Segment Start: INPUT MATERIAL

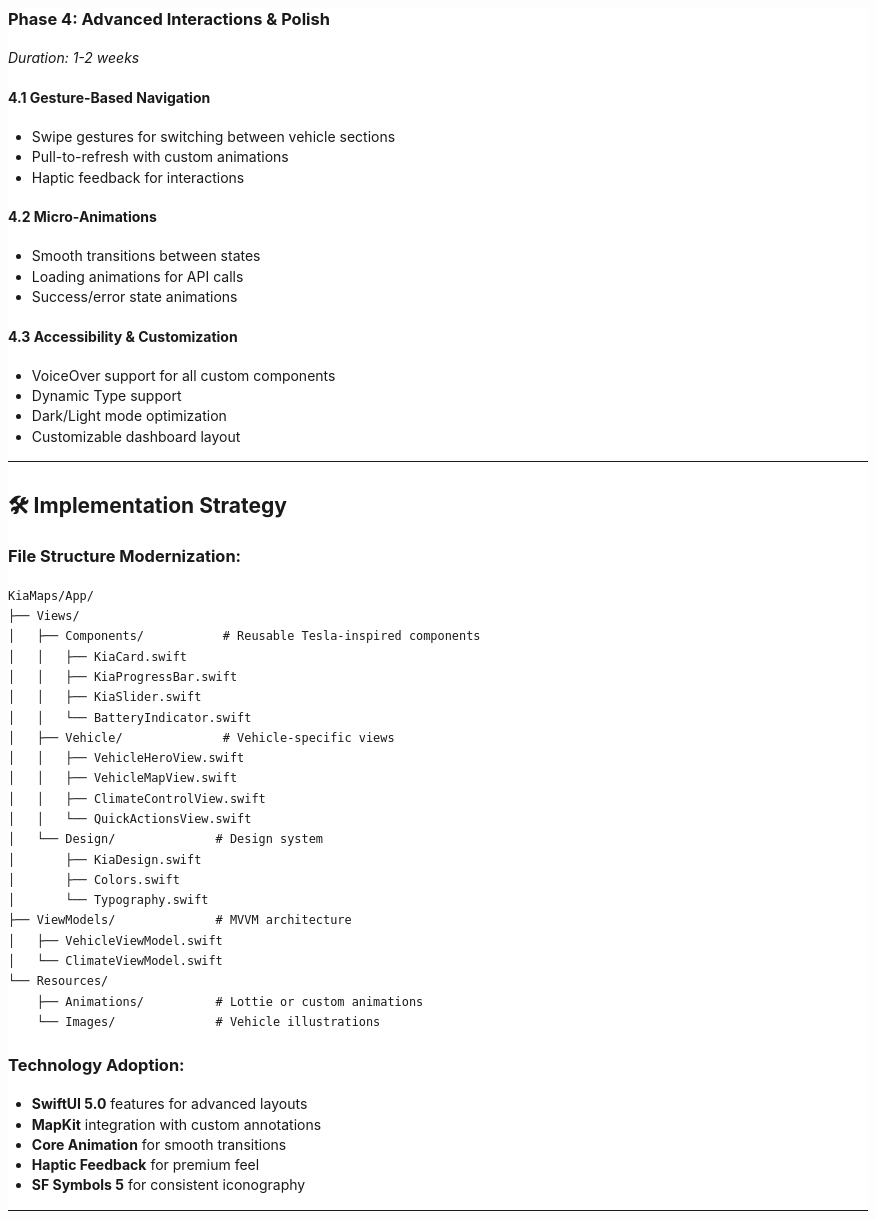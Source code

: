 
### **Phase 4: Advanced Interactions & Polish**
*Duration: 1-2 weeks*

#### 4.1 Gesture-Based Navigation
- Swipe gestures for switching between vehicle sections
- Pull-to-refresh with custom animations
- Haptic feedback for interactions

#### 4.2 Micro-Animations
- Smooth transitions between states
- Loading animations for API calls
- Success/error state animations

#### 4.3 Accessibility & Customization
- VoiceOver support for all custom components
- Dynamic Type support
- Dark/Light mode optimization
- Customizable dashboard layout

---

## 🛠 Implementation Strategy

### **File Structure Modernization:**
```
KiaMaps/App/
├── Views/
│   ├── Components/           # Reusable Tesla-inspired components
│   │   ├── KiaCard.swift
│   │   ├── KiaProgressBar.swift
│   │   ├── KiaSlider.swift
│   │   └── BatteryIndicator.swift
│   ├── Vehicle/              # Vehicle-specific views
│   │   ├── VehicleHeroView.swift
│   │   ├── VehicleMapView.swift
│   │   ├── ClimateControlView.swift
│   │   └── QuickActionsView.swift
│   └── Design/              # Design system
│       ├── KiaDesign.swift
│       ├── Colors.swift
│       └── Typography.swift
├── ViewModels/              # MVVM architecture
│   ├── VehicleViewModel.swift
│   └── ClimateViewModel.swift
└── Resources/
    ├── Animations/          # Lottie or custom animations
    └── Images/              # Vehicle illustrations
```

### **Technology Adoption:**
- **SwiftUI 5.0** features for advanced layouts
- **MapKit** integration with custom annotations  
- **Core Animation** for smooth transitions
- **Haptic Feedback** for premium feel
- **SF Symbols 5** for consistent iconography

---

Segment End: INPUT MATERIAL

## WHAT NEEDS TO BE DONE
Would you set down each line of the data exactly, with no images included?

## ANSWER SECTION
Source code

: 
### **Phase 4: Advanced Interactions & Polish**
*Duration: 1-2 weeks*

#### 4.1 Gesture-Based Navigation
- Swipe gestures for switching between vehicle sections
- Pull-to-refresh with custom animations
- Haptic feedback for interactions

#### 4.2 Micro-Animations
- Smooth transitions between states
- Loading animations for API calls
- Success/error state animations

#### 4.3 Accessibility & Customization
- VoiceOver support for all custom components
- Dynamic Type support
- Dark/Light mode optimization
- Customizable dashboard layout

---

## 🛠 Implementation Strategy

### **File Structure Modernization:**
```
KiaMaps/App/
├── Views/
│   ├── Components/           # Reusable Tesla-inspired components
│   │   ├── KiaCard.swift
│   │   ├── KiaProgressBar.swift
│   │   ├── KiaSlider.swift
│   │   └── BatteryIndicator.swift
│   ├── Vehicle/              # Vehicle-specific views
│   │   ├── VehicleHeroView.swift
│   │   ├── VehicleMapView.swift
│   │   ├── ClimateControlView.swift
│   │   └── QuickActionsView.swift
│   └── Design/              # Design system
│       ├── KiaDesign.swift
│       ├── Colors.swift
│       └── Typography.swift
├── ViewModels/              # MVVM architecture
│   ├── VehicleViewModel.swift
│   └── ClimateViewModel.swift
└── Resources/
    ├── Animations/          # Lottie or custom animations
    └── Images/              # Vehicle illustrations
```

### **Technology Adoption:**
- **SwiftUI 5.0** features for advanced layouts
- **MapKit** integration with custom annotations  
- **Core Animation** for smooth transitions
- **Haptic Feedback** for premium feel
- **SF Symbols 5** for consistent iconography

---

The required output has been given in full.